However, judges also turned the tables last month, acting and opining on the selection of legislators and other politicians. In Australia, the High Court had to determine whether seven individuals holding dual citizenship were eligible to serve in the national legislature. In Kenya, the Supreme Court felt the fallout of last month’s decision to re-run the presidential election: Justices were repeatedly threatened, and only two were able to appear for an emergency hearing to postpone the election in late October. On a less serious note, a former federal judge in Montana announced plans for a Senate run, again suggesting an open doorway between the branches of government.

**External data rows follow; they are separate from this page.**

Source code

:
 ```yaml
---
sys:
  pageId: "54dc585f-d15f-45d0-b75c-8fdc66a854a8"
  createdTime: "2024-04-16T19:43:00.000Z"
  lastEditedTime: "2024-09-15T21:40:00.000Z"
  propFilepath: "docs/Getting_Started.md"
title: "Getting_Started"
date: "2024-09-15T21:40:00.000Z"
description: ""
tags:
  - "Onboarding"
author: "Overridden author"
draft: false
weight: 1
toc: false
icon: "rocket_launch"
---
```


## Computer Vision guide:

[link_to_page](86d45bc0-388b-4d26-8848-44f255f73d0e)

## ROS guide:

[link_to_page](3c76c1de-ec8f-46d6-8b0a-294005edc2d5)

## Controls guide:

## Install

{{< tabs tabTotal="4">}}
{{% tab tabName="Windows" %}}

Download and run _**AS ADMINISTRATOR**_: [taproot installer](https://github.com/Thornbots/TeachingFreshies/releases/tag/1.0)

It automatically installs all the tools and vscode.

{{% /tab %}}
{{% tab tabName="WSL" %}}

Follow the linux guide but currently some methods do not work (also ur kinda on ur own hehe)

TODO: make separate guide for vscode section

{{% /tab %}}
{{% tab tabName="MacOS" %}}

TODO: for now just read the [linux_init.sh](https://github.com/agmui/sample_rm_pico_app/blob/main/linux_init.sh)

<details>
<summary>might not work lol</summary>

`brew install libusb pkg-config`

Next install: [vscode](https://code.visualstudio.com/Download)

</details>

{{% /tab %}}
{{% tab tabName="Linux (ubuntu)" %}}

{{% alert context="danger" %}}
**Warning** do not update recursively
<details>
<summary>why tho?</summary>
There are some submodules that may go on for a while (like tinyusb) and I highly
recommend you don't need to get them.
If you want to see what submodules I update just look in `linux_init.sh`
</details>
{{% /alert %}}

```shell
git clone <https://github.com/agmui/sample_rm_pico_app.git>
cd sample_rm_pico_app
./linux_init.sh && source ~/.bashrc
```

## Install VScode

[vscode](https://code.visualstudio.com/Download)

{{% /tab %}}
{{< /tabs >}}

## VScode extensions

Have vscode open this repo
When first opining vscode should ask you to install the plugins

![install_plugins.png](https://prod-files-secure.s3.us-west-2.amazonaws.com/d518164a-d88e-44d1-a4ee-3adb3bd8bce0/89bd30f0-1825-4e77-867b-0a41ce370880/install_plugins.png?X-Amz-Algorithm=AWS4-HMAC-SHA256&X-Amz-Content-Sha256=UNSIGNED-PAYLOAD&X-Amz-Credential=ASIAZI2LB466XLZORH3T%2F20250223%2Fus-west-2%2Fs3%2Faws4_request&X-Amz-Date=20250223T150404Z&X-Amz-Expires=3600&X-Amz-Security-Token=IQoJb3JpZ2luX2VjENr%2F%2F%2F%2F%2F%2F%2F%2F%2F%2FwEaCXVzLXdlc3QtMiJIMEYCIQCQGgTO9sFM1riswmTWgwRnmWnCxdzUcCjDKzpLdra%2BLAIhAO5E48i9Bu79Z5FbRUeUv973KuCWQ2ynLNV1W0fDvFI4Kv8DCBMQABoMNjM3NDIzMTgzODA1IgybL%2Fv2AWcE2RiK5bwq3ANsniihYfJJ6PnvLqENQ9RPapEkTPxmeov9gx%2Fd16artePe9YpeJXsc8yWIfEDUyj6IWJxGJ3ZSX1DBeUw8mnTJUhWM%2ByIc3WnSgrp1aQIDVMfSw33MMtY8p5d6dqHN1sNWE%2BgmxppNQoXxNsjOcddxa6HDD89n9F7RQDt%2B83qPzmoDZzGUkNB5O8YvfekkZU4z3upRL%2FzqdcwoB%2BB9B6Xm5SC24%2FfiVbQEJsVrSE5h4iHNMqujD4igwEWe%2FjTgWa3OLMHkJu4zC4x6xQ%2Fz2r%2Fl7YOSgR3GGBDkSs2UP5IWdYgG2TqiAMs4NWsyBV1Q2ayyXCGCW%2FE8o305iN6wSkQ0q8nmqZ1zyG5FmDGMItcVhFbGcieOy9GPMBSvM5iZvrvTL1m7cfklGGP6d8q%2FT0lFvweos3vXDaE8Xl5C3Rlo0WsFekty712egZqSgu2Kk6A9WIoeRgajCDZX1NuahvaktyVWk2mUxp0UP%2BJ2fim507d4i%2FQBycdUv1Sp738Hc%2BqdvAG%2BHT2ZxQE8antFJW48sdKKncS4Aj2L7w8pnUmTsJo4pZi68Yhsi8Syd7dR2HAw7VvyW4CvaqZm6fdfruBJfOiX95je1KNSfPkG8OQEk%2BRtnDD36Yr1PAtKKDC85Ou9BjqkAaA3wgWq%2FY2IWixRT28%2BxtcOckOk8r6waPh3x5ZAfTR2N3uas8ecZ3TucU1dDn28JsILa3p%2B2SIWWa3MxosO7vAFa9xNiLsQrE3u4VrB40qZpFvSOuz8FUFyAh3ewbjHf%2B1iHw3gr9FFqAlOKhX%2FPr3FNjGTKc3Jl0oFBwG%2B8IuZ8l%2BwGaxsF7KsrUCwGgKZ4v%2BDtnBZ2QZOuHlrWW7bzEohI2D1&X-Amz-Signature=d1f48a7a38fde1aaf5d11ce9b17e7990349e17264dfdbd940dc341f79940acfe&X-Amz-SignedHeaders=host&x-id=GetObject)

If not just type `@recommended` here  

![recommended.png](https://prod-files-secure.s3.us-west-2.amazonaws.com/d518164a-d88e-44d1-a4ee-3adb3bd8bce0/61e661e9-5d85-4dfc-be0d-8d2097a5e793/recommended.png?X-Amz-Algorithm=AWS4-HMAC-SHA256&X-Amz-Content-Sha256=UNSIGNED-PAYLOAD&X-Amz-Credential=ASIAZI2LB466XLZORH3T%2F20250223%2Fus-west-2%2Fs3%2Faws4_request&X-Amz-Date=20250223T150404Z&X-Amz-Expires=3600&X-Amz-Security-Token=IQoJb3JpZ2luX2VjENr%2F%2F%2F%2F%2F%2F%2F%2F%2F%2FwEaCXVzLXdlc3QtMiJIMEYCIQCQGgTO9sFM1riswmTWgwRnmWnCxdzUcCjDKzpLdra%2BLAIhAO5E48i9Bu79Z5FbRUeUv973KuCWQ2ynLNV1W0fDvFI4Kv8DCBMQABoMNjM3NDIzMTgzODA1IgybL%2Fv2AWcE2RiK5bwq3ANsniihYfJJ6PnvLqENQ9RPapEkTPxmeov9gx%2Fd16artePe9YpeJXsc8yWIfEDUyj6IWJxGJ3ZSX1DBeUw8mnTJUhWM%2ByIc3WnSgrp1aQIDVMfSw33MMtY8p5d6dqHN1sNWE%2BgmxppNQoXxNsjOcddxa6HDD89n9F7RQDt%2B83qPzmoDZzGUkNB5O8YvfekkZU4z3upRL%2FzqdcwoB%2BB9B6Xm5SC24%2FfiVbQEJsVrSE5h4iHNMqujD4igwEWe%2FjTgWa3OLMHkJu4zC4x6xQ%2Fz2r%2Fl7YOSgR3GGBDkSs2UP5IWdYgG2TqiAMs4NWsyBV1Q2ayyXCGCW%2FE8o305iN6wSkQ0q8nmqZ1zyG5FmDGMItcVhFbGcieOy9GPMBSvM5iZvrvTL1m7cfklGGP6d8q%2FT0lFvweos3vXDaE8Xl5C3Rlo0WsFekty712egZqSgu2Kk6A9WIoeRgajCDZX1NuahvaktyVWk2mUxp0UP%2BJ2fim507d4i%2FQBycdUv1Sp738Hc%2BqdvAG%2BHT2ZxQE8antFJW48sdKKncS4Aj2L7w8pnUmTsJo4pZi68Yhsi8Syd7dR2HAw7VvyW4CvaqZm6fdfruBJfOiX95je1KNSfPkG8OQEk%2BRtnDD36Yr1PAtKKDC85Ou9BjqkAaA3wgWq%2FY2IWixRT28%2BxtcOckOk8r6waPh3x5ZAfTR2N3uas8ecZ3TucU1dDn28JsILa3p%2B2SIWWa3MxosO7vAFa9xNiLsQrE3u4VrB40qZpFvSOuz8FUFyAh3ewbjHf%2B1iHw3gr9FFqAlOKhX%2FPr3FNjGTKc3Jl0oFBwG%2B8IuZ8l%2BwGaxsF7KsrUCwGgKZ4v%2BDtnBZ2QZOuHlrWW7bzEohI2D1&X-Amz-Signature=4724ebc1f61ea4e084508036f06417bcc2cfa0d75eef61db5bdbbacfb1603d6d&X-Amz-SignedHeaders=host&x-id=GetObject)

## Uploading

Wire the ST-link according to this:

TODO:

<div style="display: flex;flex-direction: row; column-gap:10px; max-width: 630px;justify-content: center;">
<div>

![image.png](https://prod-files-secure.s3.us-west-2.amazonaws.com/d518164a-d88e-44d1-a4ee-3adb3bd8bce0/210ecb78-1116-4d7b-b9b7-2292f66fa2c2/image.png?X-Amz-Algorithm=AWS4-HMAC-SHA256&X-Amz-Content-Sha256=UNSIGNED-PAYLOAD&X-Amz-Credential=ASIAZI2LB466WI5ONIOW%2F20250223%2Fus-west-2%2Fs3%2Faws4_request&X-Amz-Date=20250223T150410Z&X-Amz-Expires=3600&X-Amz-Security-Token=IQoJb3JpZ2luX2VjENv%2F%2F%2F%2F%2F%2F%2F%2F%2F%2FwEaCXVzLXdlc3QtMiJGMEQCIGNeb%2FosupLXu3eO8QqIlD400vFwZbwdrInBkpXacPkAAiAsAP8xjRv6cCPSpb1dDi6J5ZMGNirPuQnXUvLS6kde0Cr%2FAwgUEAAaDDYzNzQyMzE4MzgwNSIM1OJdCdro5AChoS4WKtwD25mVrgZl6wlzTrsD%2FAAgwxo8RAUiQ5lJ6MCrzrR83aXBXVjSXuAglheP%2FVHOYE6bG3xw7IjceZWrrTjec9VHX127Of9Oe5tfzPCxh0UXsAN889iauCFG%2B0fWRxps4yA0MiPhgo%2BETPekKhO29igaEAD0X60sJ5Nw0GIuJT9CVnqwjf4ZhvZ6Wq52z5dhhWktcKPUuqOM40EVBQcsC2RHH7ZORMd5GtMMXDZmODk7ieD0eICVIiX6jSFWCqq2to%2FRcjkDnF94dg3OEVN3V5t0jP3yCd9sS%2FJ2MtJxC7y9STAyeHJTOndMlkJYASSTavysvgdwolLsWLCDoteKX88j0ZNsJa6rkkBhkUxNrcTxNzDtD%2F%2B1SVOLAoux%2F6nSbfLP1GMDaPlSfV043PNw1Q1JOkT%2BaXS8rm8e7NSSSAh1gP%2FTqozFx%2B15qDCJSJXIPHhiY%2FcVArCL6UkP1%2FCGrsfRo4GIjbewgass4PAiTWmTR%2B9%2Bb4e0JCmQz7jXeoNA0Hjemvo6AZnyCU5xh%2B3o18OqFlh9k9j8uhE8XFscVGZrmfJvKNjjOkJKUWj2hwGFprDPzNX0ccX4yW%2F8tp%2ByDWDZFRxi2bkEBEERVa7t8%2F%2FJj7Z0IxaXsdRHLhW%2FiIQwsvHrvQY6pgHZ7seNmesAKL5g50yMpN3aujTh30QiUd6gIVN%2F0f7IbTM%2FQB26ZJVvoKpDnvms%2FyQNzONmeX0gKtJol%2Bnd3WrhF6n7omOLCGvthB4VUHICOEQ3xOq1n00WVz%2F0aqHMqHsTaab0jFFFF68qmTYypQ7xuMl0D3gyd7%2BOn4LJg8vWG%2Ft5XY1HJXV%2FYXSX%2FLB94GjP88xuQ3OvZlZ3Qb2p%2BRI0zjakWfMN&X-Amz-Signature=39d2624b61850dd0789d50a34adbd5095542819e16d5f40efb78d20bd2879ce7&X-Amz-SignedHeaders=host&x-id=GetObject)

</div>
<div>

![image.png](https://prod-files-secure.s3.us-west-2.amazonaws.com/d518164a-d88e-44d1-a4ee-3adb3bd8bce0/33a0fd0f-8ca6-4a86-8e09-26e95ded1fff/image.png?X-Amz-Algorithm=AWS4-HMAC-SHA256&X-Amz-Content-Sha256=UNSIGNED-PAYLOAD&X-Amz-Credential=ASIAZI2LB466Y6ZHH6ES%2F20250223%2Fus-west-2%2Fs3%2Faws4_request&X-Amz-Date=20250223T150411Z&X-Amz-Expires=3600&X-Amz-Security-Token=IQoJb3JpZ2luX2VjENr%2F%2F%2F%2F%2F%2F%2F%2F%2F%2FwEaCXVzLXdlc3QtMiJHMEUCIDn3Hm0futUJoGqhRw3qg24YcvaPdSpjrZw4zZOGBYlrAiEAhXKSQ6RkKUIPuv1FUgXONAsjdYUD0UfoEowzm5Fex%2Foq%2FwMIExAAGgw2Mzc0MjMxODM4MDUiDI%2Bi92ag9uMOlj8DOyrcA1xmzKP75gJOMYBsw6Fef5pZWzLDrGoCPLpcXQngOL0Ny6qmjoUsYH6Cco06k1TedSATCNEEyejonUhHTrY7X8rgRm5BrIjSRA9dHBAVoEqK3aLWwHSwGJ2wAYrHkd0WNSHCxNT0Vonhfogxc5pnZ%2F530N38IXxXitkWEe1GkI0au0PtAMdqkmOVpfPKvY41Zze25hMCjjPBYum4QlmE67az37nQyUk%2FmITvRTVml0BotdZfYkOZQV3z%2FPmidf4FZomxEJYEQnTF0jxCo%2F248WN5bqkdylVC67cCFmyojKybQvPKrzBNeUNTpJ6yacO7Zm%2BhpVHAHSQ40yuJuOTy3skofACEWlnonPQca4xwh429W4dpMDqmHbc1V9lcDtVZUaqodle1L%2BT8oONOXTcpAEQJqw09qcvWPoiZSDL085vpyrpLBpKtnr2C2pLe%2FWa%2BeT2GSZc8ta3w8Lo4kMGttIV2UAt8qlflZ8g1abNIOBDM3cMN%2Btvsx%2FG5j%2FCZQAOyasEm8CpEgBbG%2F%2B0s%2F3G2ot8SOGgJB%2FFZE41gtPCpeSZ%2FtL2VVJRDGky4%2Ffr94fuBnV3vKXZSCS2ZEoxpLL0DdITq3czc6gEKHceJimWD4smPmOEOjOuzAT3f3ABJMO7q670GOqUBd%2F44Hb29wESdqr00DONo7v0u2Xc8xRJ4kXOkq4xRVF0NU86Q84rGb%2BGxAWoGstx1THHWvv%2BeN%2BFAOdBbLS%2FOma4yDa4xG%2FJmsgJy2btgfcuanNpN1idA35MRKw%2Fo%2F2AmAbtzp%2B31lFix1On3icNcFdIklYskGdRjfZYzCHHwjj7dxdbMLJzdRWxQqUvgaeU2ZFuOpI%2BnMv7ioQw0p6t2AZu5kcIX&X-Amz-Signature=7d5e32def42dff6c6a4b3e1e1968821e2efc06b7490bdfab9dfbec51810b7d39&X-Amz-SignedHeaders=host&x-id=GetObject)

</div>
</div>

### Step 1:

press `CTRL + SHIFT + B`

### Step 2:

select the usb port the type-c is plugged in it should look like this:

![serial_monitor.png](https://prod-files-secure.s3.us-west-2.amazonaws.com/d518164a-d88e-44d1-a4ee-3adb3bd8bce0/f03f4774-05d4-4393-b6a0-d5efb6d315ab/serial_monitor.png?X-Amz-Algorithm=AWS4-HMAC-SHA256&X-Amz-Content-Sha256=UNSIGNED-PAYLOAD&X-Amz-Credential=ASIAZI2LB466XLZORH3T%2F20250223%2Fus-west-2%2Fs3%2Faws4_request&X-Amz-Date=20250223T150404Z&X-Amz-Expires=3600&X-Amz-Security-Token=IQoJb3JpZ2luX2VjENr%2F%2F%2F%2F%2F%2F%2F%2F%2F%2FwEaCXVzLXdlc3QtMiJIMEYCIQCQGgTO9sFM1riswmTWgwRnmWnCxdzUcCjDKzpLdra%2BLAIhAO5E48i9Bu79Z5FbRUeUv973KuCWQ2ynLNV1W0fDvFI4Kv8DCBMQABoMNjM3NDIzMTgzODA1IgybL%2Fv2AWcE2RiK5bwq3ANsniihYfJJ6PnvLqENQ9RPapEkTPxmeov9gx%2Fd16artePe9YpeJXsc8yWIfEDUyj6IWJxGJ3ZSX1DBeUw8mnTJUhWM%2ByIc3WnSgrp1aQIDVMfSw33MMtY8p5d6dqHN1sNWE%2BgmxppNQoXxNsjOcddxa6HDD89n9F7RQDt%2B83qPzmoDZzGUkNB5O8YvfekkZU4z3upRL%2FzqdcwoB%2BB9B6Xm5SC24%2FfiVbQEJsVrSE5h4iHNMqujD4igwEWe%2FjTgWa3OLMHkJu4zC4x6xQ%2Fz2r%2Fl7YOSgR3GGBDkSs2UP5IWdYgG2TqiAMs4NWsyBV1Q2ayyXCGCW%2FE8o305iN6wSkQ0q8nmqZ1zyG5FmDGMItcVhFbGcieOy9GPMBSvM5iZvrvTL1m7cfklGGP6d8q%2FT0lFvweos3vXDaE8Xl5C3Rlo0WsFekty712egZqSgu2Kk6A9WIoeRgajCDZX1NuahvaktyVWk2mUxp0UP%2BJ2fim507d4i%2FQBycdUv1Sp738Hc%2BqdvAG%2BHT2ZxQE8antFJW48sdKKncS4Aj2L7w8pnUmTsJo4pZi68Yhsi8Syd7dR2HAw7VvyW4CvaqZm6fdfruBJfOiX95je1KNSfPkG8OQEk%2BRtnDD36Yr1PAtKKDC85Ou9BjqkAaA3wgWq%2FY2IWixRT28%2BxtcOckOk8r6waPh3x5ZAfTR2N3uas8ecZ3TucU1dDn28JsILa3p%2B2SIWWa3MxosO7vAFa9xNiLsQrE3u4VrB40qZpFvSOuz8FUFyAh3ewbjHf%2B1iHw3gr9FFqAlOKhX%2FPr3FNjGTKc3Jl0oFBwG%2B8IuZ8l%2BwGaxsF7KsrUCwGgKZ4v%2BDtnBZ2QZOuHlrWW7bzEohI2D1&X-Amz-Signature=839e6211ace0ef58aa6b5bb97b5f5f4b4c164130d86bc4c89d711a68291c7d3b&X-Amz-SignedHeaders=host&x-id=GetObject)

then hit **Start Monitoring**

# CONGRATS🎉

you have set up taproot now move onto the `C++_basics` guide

As its October 2017 Term began, the U.S. Supreme Court maintained its longstanding opposition to courtroom cameras, even dispatching Justice Breyer to argue against courtroom cameras in a television interview on CBS. This moment of terrific irony may have been lost on the court, but it highlighted the increasing isolation of its “no broadcast” position among American courts. Indeed, during the same month, the D.C. Circuit permitted a live audio broadcast of a high-profile appeal, and state judges in Iowa and Illinois indicated their support for video broadcasts of trial and appellate proceedings. And even though Judge Posner’s latest book and interview offered disappointingly little in the way of substance on the courtroom cameras issue, the simple fact that it was included among his recommendations has raised the profile of the issue further. The Supreme Court may still hold out on courtroom broadcasts for a while, but the needle is unquestionably moving away from the Court’s current position.